Naraël était encore visiblement sous le choc de l’abandon de Thalia. Guer le secoua un peu.

— Ça va aller ?

Naraël réagit.

— Oui, tu peux me faire confiance.

— Bien, barricadez-vous du mieux que vous pouvez.

Il sortit et regarda autour de lui. Avec effroi, il constata que la collégiale commençait à flamber. Il était déjà trop tard pour s’y rendre. Il décida de revenir à leur point de départ. La ville juste, derrière le rempart n’était plus que hurlements et grondements d’incendies. Il arriva à se glisser jusqu’à la porte nord. L’air était chargé de fumée âcre, irritant ses poumons et brouillant sa vision.
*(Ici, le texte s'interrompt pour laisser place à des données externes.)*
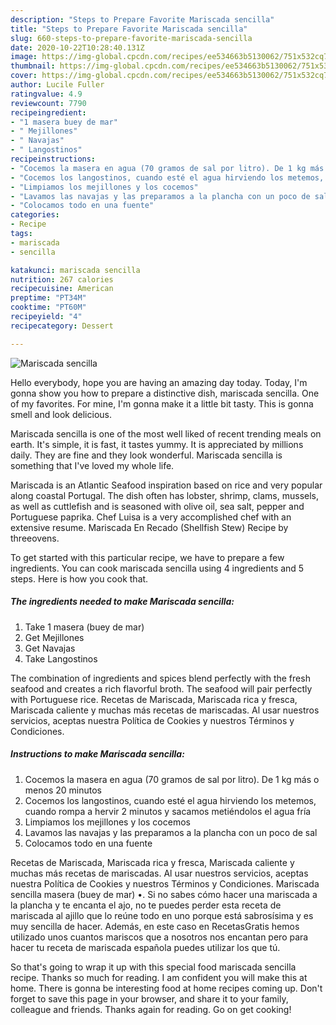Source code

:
```yaml
---
description: "Steps to Prepare Favorite Mariscada sencilla"
title: "Steps to Prepare Favorite Mariscada sencilla"
slug: 660-steps-to-prepare-favorite-mariscada-sencilla
date: 2020-10-22T10:28:40.131Z
image: https://img-global.cpcdn.com/recipes/ee534663b5130062/751x532cq70/mariscada-sencilla-foto-principal.jpg
thumbnail: https://img-global.cpcdn.com/recipes/ee534663b5130062/751x532cq70/mariscada-sencilla-foto-principal.jpg
cover: https://img-global.cpcdn.com/recipes/ee534663b5130062/751x532cq70/mariscada-sencilla-foto-principal.jpg
author: Lucile Fuller
ratingvalue: 4.9
reviewcount: 7790
recipeingredient:
- "1 masera buey de mar"
- " Mejillones"
- " Navajas"
- " Langostinos"
recipeinstructions:
- "Cocemos la masera en agua (70 gramos de sal por litro). De 1 kg más o menos 20 minutos"
- "Cocemos los langostinos, cuando esté el agua hirviendo los metemos, cuando rompa a hervir 2 minutos y sacamos metiéndolos el agua fría"
- "Limpiamos los mejillones y los cocemos"
- "Lavamos las navajas y las preparamos a la plancha con un poco de sal"
- "Colocamos todo en una fuente"
categories:
- Recipe
tags:
- mariscada
- sencilla

katakunci: mariscada sencilla 
nutrition: 267 calories
recipecuisine: American
preptime: "PT34M"
cooktime: "PT60M"
recipeyield: "4"
recipecategory: Dessert

---
```



![Mariscada sencilla](https://img-global.cpcdn.com/recipes/ee534663b5130062/751x532cq70/mariscada-sencilla-foto-principal.jpg)

Hello everybody, hope you are having an amazing day today. Today, I'm gonna show you how to prepare a distinctive dish, mariscada sencilla. One of my favorites. For mine, I'm gonna make it a little bit tasty. This is gonna smell and look delicious.

Mariscada sencilla is one of the most well liked of recent trending meals on earth. It's simple, it is fast, it tastes yummy. It is appreciated by millions daily. They are fine and they look wonderful. Mariscada sencilla is something that I've loved my whole life.

Mariscada is an Atlantic Seafood inspiration based on rice and very popular along coastal Portugal. The dish often has lobster, shrimp, clams, mussels, as well as cuttlefish and is seasoned with olive oil, sea salt, pepper and Portuguese paprika. Chef Luisa is a very accomplished chef with an extensive resume. Mariscada En Recado (Shellfish Stew) Recipe by threeovens.


To get started with this particular recipe, we have to prepare a few ingredients. You can cook mariscada sencilla using 4 ingredients and 5 steps. Here is how you cook that.

<!--inarticleads1-->

##### The ingredients needed to make Mariscada sencilla:

1. Take 1 masera (buey de mar)
1. Get  Mejillones
1. Get  Navajas
1. Take  Langostinos


The combination of ingredients and spices blend perfectly with the fresh seafood and creates a rich flavorful broth. The seafood will pair perfectly with Portuguese rice. Recetas de Mariscada, Mariscada rica y fresca, Mariscada caliente y muchas más recetas de mariscadas. Al usar nuestros servicios, aceptas nuestra Política de Cookies y nuestros Términos y Condiciones. 

<!--inarticleads2-->

##### Instructions to make Mariscada sencilla:

1. Cocemos la masera en agua (70 gramos de sal por litro). De 1 kg más o menos 20 minutos
1. Cocemos los langostinos, cuando esté el agua hirviendo los metemos, cuando rompa a hervir 2 minutos y sacamos metiéndolos el agua fría
1. Limpiamos los mejillones y los cocemos
1. Lavamos las navajas y las preparamos a la plancha con un poco de sal
1. Colocamos todo en una fuente


Recetas de Mariscada, Mariscada rica y fresca, Mariscada caliente y muchas más recetas de mariscadas. Al usar nuestros servicios, aceptas nuestra Política de Cookies y nuestros Términos y Condiciones. Mariscada sencilla masera (buey de mar) •. Si no sabes cómo hacer una mariscada a la plancha y te encanta el ajo, no te puedes perder esta receta de mariscada al ajillo que lo reúne todo en uno porque está sabrosísima y es muy sencilla de hacer. Además, en este caso en RecetasGratis hemos utilizado unos cuantos mariscos que a nosotros nos encantan pero para hacer tu receta de mariscada española puedes utilizar los que tú. 

So that's going to wrap it up with this special food mariscada sencilla recipe. Thanks so much for reading. I am confident you will make this at home. There is gonna be interesting food at home recipes coming up. Don't forget to save this page in your browser, and share it to your family, colleague and friends. Thanks again for reading. Go on get cooking!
Il toussa violemment, avançant à tâtons. Des ombres traversaient le voile grisâtre, des silhouettes humaines qui se dissipaient aussi vite qu'elles apparaissaient, happées par le chaos. Civils paniqués, tous courant dans des directions opposées. Une marée de confusion totale.

Il longea les murs et profita de chaque recoin pour se dissimuler. Il voulait éviter la grande rue trop à découvert. Il arriva le long des murs de la collégiale, mais il dut faire demi-tour devant la violence de l’incendie.

Par la lumière blanche et Yggra, pourvu qu’ils se soient tirés de cet enfer.

Soudain, il distingua deux êtres qu’il identifia tout de suite comme des hommes-chats. Il pénétra dans une taverne à la porte éventrée et se cacha au milieu de tables renversées. Il se trouva face à un cadavre dans une position désarticulée et qui le fixait de ses yeux vitreux. Il entendit les deux êtres entrer et émettre quelques grognements. Les hommes-chats avançaient doucement, reniflant l’air avec des grognements gutturaux. Guer sentit chaque fibre de son être se contracter. Il retint son souffle, ses doigts crispés sur une pierre. Ils avancèrent, explorant lentement. Puis, sans prévenir, l’un d’eux jeta une torche au fond de la pièce.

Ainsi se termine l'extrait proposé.